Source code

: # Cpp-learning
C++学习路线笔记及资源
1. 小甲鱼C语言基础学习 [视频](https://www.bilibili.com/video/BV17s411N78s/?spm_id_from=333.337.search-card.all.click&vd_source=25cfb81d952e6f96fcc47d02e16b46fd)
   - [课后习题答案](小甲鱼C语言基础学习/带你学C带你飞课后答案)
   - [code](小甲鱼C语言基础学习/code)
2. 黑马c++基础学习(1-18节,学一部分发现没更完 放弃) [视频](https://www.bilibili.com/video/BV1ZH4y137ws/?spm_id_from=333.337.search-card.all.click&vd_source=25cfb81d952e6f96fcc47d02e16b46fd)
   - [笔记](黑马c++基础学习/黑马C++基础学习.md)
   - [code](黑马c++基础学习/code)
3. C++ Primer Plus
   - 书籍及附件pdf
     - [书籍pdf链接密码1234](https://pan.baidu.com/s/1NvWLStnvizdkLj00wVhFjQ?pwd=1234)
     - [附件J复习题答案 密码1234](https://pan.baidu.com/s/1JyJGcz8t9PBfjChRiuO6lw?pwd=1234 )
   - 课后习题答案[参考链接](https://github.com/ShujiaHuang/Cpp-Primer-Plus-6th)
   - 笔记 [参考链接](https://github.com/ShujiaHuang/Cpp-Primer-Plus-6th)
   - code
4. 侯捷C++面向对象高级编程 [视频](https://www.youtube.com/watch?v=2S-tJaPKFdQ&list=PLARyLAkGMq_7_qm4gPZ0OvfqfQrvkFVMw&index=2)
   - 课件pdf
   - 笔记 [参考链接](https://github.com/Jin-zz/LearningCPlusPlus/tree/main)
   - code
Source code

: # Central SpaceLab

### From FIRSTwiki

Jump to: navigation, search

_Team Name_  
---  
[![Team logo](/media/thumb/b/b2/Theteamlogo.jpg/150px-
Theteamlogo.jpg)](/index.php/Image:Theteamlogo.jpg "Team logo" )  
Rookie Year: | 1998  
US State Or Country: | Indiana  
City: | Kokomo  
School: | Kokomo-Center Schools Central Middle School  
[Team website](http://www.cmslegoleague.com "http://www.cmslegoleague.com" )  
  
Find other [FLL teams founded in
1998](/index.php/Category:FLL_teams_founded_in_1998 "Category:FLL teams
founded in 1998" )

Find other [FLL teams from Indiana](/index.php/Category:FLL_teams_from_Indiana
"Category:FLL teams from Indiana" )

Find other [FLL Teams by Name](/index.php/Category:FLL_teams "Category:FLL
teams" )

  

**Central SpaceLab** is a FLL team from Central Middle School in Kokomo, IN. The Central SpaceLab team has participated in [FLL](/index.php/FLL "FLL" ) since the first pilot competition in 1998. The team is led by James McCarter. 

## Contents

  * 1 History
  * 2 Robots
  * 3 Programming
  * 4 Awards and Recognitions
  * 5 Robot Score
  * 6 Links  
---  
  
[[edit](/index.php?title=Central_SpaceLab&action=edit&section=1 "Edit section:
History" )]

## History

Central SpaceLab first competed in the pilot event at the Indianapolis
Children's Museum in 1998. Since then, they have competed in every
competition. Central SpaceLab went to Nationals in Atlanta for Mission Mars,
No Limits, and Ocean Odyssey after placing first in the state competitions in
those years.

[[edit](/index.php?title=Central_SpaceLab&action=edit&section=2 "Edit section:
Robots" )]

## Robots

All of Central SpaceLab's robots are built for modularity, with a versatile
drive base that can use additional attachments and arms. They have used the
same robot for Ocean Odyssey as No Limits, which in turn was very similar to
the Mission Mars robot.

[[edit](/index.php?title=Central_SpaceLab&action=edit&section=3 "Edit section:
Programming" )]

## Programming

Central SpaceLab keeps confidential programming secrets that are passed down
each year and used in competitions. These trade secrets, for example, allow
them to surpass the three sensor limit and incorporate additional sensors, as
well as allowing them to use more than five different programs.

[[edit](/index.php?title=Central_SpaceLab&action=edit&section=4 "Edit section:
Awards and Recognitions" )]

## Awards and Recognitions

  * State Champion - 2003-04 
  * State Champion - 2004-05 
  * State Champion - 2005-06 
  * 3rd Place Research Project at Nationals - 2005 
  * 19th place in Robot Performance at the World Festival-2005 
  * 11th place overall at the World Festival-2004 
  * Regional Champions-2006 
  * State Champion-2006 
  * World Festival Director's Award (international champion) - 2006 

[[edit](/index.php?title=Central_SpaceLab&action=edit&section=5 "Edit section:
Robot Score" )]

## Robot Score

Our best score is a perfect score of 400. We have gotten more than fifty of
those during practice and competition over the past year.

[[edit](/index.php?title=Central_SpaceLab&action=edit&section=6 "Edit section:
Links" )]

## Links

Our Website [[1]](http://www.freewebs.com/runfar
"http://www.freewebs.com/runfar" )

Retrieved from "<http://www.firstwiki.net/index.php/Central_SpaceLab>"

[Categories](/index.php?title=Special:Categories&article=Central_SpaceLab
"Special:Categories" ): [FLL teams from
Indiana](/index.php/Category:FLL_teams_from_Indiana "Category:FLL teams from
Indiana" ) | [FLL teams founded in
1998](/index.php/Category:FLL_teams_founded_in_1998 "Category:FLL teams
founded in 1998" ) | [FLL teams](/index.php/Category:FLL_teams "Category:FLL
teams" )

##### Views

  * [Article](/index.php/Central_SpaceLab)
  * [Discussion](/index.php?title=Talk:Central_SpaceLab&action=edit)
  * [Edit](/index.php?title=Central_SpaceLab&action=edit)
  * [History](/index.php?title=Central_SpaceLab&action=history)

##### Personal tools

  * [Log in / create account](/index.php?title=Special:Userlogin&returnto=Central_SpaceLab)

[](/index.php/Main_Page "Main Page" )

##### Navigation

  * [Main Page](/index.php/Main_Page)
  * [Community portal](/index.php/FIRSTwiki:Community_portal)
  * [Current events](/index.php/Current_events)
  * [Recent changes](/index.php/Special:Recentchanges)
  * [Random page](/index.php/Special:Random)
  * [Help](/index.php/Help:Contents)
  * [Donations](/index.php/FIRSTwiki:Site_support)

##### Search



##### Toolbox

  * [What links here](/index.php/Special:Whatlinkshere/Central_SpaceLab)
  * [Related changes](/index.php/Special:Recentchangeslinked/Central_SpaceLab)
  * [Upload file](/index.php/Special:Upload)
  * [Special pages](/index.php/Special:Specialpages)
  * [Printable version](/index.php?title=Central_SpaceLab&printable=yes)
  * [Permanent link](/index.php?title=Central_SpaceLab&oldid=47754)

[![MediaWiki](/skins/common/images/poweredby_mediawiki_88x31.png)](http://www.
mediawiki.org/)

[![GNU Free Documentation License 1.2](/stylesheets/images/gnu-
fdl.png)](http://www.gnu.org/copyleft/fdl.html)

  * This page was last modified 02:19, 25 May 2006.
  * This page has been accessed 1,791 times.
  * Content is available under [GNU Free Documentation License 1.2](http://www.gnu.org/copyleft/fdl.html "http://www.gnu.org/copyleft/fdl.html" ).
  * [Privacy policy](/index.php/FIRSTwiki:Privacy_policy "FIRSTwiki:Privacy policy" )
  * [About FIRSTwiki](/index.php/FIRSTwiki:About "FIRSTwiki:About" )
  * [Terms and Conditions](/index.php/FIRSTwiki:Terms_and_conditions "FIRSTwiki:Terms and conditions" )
-*-*-
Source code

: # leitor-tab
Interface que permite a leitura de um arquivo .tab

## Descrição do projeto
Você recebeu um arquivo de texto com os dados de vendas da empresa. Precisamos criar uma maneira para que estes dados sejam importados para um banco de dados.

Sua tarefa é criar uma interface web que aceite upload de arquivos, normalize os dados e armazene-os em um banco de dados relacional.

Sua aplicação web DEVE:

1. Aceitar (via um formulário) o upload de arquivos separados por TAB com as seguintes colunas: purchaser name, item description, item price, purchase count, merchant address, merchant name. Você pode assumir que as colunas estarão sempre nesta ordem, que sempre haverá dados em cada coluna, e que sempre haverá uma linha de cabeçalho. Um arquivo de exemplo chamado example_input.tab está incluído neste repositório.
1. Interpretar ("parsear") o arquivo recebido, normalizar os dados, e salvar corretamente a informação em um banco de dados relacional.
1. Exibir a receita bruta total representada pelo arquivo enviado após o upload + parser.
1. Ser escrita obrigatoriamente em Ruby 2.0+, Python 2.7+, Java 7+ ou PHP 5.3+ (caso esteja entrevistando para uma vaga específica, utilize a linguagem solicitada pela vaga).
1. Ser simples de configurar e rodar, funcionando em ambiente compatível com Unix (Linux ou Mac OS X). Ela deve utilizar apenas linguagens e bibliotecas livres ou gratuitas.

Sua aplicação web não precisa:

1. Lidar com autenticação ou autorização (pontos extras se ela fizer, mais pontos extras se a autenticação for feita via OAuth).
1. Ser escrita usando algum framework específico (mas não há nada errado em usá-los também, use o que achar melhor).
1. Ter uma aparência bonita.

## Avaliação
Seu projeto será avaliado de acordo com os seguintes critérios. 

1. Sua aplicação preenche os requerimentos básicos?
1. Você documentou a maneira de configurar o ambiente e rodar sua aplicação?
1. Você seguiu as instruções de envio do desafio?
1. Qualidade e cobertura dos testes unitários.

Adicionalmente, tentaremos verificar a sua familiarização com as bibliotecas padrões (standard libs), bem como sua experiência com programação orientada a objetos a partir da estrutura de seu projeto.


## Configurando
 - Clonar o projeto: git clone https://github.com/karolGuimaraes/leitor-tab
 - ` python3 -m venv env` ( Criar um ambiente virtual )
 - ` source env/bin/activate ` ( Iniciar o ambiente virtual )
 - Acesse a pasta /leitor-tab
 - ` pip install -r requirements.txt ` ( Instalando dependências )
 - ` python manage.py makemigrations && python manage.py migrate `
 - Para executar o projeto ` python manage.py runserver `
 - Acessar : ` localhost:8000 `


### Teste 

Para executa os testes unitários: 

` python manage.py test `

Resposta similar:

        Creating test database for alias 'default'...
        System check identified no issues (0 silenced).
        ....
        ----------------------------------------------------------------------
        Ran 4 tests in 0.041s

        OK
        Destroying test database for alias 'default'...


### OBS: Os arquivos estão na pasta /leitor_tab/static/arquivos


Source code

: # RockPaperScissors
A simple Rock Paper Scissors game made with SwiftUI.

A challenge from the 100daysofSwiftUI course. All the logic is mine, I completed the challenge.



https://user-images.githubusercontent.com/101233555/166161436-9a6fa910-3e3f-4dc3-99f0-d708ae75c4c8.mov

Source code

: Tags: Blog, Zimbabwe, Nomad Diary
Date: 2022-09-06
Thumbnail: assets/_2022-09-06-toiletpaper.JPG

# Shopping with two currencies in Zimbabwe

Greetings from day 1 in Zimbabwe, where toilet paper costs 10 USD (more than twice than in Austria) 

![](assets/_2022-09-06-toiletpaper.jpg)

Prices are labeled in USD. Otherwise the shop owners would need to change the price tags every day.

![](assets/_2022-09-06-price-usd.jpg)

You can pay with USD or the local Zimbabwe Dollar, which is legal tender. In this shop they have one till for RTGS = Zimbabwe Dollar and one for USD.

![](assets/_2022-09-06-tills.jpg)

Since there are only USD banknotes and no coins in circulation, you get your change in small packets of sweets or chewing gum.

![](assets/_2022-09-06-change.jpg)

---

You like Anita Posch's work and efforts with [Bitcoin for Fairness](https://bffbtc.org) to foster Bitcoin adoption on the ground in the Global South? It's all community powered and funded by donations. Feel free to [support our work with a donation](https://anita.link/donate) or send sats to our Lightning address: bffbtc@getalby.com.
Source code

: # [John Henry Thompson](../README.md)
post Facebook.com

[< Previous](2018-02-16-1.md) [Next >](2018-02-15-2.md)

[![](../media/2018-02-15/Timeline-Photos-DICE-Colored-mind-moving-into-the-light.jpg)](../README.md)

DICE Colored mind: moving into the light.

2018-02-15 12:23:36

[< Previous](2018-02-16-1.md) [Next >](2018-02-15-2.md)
-*-*-
If a line in the listing contains the string "configurar", copy it.

** Answer space **
1. Ser simples de configurar e rodar, funcionando em ambiente compatível com Unix (Linux ou Mac OS X). Ela deve utilizar apenas linguagens e bibliotecas livres ou gratuitas.
1. Você documentou a maneira de configurar o ambiente e rodar sua aplicação?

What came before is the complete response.